- WORK ITEM -
Copy, word for word, the opening line of the data and each line after it until the line that contains "to $0$ while", which is included. Leave the pictures out.
┌─ INPUT RECORDS
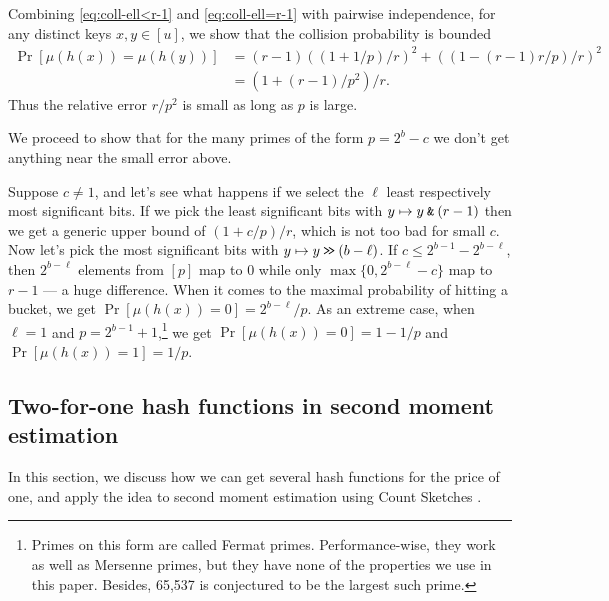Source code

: Combining \eqref{eq:coll-ell<r-1} and \eqref{eq:coll-ell=r-1} with
pairwise independence, for any distinct keys $x,y\in [u]$, we show that the
collision probability is bounded
\begin{align}
	\Pr[\mu(h(x))=\mu(h(y))]
	 & =(r-1)((1+1/p)/r)^2+((1-(r-1)r/p)/r)^2 \nonumber
	\\&=(1+(r-1)/p^2)/r
	.\label{eq:coll}
\end{align}
Thus the relative error $r/p^2$ is small as long as $p$ is large.

\vspace{.5em}

We proceed to show that for the many primes of the form $p=2^b-c$ we don't get anything near the small error above.




Suppose $c\neq 1$, and let's see what happens if we select
the $\ell$ least respectively most significant bits. If
we pick the least significant bits with $y\mapsto y\mathbin{\texttt{\&}}(r-1)$
then we get a generic upper bound of $(1+c/p)/r$, which is not
too bad for small $c$.
Now let's pick the most significant bits with $y\mapsto y\mathbin{\texttt{>\!>}} (b-\ell)$.
If $c\leq 2^{b-1}-2^{b-\ell}$, then $2^{b-\ell}$ elements from
$[p]$ map to $0$ while only $\max\{0,2^{b-\ell}-c\}$
map to $r-1$ --- a huge difference.
When it comes to the maximal probability of hitting a bucket,
we get $\Pr[\mu(h(x))=0]=2^{b-\ell}/p$.
As an extreme case, when $\ell=1$ and $p=2^{b-1}+1$,\footnote{Primes on this form are called Fermat primes.
	Performance-wise, they work as well as Mersenne primes, but they have none of the properties we use in this paper.
	Besides, 65,537 is conjectured to be the largest such prime.}
we get $\Pr[\mu(h(x))=0]=1-1/p$ and $\Pr[\mu(h(x))=1]=1/p$.

\subsection{Two-for-one hash functions in second moment estimation}
In this section, we discuss how we can get several hash functions for
the price of one, and apply the idea to second moment estimation using
Count Sketches \cite{charikar04count-sketch}.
└─
- ANSWER AREA -
Source code

: Combining \eqref{eq:coll-ell<r-1} and \eqref{eq:coll-ell=r-1} with
pairwise independence, for any distinct keys $x,y\in [u]$, we show that the
collision probability is bounded
\begin{align}
	\Pr[\mu(h(x))=\mu(h(y))]
	 & =(r-1)((1+1/p)/r)^2+((1-(r-1)r/p)/r)^2 \nonumber
	\\&=(1+(r-1)/p^2)/r
	.\label{eq:coll}
\end{align}
Thus the relative error $r/p^2$ is small as long as $p$ is large.

\vspace{.5em}

We proceed to show that for the many primes of the form $p=2^b-c$ we don't get anything near the small error above.




Suppose $c\neq 1$, and let's see what happens if we select
the $\ell$ least respectively most significant bits. If
we pick the least significant bits with $y\mapsto y\mathbin{\texttt{\&}}(r-1)$
then we get a generic upper bound of $(1+c/p)/r$, which is not
too bad for small $c$.
Now let's pick the most significant bits with $y\mapsto y\mathbin{\texttt{>\!>}} (b-\ell)$.
If $c\leq 2^{b-1}-2^{b-\ell}$, then $2^{b-\ell}$ elements from
$[p]$ map to $0$ while only $\max\{0,2^{b-\ell}-c\}$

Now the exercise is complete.